As with Love: the Lion and the other books, this is a story without any dialog at all, it’s told entirely through paintings. In this book we’re following a much smaller dinosaur as it goes about its daily scrabble for survival, and you have to really concentrate on the artwork to get an idea of the story. In the end, though, the story is very straightforward (SPOILERS.) Life is hard, alliances last only as long as they’re convenient, and in the end we’ll all die anyway.
Cheery, right?
The artwork is of course what draws you in, rather than any kind of uplifting message. The panels are insanely detailed, with gorgeous splashes of color and amazing landscapes. The sight of a prehistoric savannah with hundreds of dinosaurs covering it from horizon to horizon is breathtaking, and the battle scenes between predator and prey are mesmerizing.
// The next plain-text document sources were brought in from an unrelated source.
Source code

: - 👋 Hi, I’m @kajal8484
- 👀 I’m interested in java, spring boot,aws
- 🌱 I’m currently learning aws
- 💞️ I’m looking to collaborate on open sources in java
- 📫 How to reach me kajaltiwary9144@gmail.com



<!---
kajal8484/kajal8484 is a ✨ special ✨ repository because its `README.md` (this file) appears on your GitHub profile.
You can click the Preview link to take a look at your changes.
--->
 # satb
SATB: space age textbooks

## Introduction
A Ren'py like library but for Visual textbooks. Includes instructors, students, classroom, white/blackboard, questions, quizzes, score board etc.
In the end, though, the series hasn’t really grabbed me. I love the art, but in both this and Lion the end of the story was abrupt, and kind of hopeless. And at least in Lion we had a tiny glimmer of something less dark, even if it was just a dying memory of happier times. Here, we don’t even see an acknowledgement of any relationship these animals may have had with each other, any kind of gratefulness or sadness at the end, which I guess is actually pretty realistic. They’re animals, so they’re not going to have human emotions or understandings.
It does make the title “Love” a little inaccurate, but at least the artwork is very pretty.